Each line below should be written out again without any change.

Records from a data source:
+++

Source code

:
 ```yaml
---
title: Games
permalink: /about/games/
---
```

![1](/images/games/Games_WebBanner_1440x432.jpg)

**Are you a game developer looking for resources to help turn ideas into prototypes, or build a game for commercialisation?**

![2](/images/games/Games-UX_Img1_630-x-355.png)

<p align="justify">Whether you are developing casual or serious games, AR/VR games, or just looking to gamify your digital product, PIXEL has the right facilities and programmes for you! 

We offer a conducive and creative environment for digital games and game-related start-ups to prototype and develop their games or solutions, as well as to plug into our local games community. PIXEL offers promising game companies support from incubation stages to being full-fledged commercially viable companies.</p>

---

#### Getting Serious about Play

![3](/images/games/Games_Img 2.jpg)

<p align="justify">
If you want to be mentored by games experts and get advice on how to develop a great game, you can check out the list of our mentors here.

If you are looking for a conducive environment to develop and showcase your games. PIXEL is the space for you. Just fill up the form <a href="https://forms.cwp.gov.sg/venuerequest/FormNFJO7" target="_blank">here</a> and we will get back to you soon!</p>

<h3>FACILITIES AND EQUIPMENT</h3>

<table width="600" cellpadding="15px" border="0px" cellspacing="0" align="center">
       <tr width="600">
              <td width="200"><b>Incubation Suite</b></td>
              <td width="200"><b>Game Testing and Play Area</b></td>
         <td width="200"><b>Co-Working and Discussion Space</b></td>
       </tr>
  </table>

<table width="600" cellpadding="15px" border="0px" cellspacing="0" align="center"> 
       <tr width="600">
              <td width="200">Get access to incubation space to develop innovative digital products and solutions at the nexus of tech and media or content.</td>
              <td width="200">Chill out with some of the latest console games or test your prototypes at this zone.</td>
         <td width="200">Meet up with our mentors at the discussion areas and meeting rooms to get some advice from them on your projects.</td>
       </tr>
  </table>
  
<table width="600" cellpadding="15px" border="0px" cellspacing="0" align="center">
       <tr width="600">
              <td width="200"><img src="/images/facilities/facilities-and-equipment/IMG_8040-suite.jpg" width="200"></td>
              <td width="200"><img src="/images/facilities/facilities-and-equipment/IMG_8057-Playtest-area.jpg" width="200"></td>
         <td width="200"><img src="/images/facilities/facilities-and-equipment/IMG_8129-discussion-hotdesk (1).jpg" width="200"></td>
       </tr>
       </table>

+++

• **Answer for this exercise**:
Source code

:
 ```yaml
---
title: Games
permalink: /about/games/
---
```

![1](/images/games/Games_WebBanner_1440x432.jpg)

**Are you a game developer looking for resources to help turn ideas into prototypes, or build a game for commercialisation?**

![2](/images/games/Games-UX_Img1_630-x-355.png)

<p align="justify">Whether you are developing casual or serious games, AR/VR games, or just looking to gamify your digital product, PIXEL has the right facilities and programmes for you! 

We offer a conducive and creative environment for digital games and game-related start-ups to prototype and develop their games or solutions, as well as to plug into our local games community. PIXEL offers promising game companies support from incubation stages to being full-fledged commercially viable companies.</p>

---

#### Getting Serious about Play

![3](/images/games/Games_Img 2.jpg)

<p align="justify">
If you want to be mentored by games experts and get advice on how to develop a great game, you can check out the list of our mentors here.

If you are looking for a conducive environment to develop and showcase your games. PIXEL is the space for you. Just fill up the form <a href="https://forms.cwp.gov.sg/venuerequest/FormNFJO7" target="_blank">here</a> and we will get back to you soon!</p>

<h3>FACILITIES AND EQUIPMENT</h3>

<table width="600" cellpadding="15px" border="0px" cellspacing="0" align="center">
       <tr width="600">
              <td width="200"><b>Incubation Suite</b></td>
              <td width="200"><b>Game Testing and Play Area</b></td>
         <td width="200"><b>Co-Working and Discussion Space</b></td>
       </tr>
  </table>

<table width="600" cellpadding="15px" border="0px" cellspacing="0" align="center"> 
       <tr width="600">
              <td width="200">Get access to incubation space to develop innovative digital products and solutions at the nexus of tech and media or content.</td>
              <td width="200">Chill out with some of the latest console games or test your prototypes at this zone.</td>
         <td width="200">Meet up with our mentors at the discussion areas and meeting rooms to get some advice from them on your projects.</td>
       </tr>
  </table>
  
<table width="600" cellpadding="15px" border="0px" cellspacing="0" align="center">
       <tr width="600">
              <td width="200"><img src="/images/facilities/facilities-and-equipment/IMG_8040-suite.jpg" width="200"></td>
              <td width="200"><img src="/images/facilities/facilities-and-equipment/IMG_8057-Playtest-area.jpg" width="200"></td>
         <td width="200"><img src="/images/facilities/facilities-and-equipment/IMG_8129-discussion-hotdesk (1).jpg" width="200"></td>
       </tr>
       </table>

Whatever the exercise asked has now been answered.